Collected data
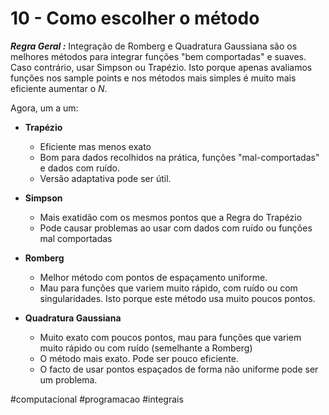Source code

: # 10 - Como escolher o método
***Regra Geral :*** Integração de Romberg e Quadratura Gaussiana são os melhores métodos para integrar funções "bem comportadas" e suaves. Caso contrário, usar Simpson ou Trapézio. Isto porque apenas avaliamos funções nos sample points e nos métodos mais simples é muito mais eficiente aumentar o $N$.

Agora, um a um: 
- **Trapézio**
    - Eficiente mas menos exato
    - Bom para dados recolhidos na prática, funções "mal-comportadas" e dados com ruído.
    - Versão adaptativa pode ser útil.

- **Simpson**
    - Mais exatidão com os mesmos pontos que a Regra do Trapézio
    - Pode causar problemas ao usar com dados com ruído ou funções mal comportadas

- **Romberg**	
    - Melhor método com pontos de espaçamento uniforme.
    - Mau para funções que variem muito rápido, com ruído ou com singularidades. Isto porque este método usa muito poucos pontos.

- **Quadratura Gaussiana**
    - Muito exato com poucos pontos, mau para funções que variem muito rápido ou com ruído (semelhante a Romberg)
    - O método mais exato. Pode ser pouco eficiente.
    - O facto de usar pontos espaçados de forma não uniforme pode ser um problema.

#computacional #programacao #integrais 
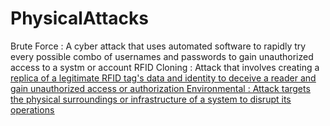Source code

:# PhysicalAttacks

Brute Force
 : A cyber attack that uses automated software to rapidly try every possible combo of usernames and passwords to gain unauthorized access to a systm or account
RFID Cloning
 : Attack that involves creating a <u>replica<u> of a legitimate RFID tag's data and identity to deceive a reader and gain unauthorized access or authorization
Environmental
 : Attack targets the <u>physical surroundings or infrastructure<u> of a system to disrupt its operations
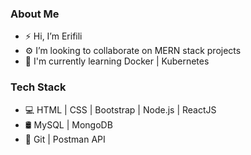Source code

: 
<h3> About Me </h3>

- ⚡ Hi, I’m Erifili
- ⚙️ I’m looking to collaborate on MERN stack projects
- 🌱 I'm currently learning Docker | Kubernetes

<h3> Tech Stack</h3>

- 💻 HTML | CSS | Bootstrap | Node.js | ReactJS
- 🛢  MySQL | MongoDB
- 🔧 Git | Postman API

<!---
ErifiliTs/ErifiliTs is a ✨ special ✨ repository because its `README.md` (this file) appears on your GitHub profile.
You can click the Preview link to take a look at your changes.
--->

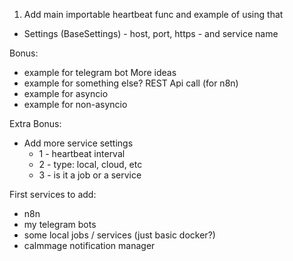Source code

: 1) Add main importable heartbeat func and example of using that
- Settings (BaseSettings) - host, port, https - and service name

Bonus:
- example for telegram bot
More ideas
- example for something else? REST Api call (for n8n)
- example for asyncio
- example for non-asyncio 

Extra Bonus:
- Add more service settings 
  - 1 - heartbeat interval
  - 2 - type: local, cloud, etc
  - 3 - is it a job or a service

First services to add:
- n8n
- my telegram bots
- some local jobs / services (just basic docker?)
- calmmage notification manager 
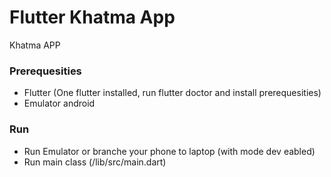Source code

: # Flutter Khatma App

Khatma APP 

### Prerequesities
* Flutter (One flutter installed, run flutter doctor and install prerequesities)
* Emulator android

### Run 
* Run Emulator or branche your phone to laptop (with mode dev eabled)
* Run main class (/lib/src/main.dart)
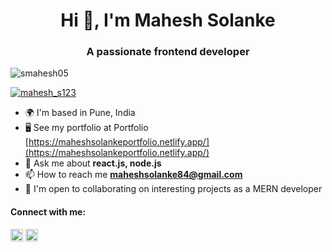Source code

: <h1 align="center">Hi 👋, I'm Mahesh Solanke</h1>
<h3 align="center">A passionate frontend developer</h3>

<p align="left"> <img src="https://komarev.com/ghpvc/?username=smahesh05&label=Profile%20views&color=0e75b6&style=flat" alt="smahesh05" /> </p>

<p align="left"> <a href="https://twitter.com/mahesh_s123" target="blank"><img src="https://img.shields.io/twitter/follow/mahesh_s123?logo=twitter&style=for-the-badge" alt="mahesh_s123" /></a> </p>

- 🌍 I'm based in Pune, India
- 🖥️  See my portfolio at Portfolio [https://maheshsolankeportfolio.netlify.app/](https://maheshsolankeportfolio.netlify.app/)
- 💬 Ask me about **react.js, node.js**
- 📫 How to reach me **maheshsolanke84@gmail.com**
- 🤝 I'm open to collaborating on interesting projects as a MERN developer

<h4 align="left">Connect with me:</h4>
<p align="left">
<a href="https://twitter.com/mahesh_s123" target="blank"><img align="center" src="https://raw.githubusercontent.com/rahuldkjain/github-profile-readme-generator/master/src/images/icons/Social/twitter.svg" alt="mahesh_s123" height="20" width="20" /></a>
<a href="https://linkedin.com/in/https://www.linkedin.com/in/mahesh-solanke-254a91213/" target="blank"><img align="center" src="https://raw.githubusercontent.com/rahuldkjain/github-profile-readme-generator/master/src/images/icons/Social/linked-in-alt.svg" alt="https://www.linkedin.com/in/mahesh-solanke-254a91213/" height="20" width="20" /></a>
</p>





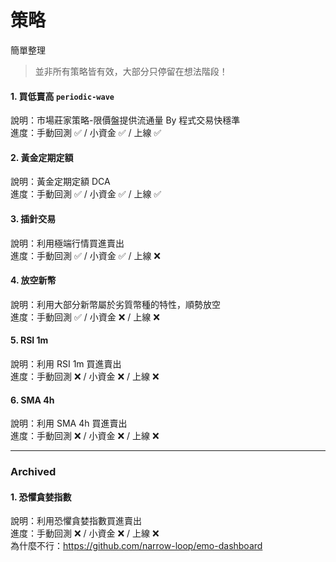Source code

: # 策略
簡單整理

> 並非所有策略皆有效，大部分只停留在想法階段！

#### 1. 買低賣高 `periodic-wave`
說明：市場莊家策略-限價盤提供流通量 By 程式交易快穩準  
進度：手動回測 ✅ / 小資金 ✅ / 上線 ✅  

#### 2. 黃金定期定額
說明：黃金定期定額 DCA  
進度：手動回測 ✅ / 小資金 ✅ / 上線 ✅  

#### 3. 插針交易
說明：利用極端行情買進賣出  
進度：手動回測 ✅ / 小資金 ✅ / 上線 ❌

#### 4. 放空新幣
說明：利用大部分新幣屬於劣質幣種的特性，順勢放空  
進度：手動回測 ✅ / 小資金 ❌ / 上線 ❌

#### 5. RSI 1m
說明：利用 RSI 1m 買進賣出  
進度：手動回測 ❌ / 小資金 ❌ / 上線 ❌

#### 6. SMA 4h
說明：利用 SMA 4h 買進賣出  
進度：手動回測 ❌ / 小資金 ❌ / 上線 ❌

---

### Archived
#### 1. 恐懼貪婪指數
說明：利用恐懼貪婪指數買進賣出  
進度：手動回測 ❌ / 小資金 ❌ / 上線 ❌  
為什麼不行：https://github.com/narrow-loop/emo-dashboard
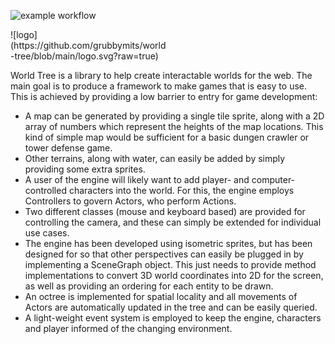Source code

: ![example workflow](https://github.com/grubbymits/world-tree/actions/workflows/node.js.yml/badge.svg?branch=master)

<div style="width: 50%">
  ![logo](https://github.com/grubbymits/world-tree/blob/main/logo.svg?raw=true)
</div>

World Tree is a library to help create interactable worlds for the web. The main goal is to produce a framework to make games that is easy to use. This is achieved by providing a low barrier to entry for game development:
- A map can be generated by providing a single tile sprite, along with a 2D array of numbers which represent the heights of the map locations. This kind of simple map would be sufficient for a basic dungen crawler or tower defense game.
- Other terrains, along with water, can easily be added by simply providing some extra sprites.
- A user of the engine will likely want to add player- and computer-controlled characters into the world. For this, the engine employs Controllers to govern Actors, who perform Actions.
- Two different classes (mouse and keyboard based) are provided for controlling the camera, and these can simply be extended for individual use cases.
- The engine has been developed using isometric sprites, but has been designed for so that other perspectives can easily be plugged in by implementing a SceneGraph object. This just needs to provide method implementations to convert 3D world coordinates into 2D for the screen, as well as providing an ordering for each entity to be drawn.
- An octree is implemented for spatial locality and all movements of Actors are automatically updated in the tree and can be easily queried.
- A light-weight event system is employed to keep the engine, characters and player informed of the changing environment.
---
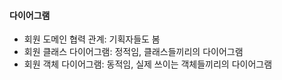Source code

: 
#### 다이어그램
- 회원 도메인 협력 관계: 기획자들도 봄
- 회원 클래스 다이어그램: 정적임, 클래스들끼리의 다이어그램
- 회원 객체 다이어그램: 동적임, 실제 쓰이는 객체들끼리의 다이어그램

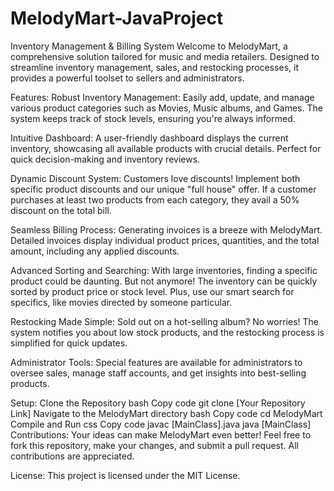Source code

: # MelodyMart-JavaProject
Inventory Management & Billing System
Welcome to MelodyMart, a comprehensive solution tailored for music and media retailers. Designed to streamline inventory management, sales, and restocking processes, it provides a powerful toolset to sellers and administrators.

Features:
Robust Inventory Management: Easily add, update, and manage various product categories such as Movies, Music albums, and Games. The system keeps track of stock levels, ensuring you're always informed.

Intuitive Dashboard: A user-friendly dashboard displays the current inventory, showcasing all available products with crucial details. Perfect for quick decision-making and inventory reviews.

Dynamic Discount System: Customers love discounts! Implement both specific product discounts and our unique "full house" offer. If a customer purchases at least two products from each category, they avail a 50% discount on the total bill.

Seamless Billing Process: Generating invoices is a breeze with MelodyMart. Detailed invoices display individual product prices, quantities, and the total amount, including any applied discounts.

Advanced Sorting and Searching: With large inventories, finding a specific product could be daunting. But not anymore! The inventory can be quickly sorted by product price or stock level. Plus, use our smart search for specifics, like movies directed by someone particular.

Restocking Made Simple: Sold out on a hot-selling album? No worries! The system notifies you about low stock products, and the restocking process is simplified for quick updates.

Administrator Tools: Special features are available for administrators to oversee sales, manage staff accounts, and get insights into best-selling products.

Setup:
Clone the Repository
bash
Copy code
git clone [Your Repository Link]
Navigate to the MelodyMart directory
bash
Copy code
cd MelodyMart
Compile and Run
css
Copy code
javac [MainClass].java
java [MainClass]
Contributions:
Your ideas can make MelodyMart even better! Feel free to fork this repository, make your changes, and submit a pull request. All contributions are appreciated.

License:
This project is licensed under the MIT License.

■ **TASK REQUIREMENTS**:
Of the lines above, output exactly those from the line bearing "javac [MainClass].java" through the line bearing "This project is", inclusive.

■ **WORKED SOLUTION**:
javac [MainClass].java
java [MainClass]
Contributions:
Your ideas can make MelodyMart even better! Feel free to fork this repository, make your changes, and submit a pull request. All contributions are appreciated.

License:
This project is licensed under the MIT License.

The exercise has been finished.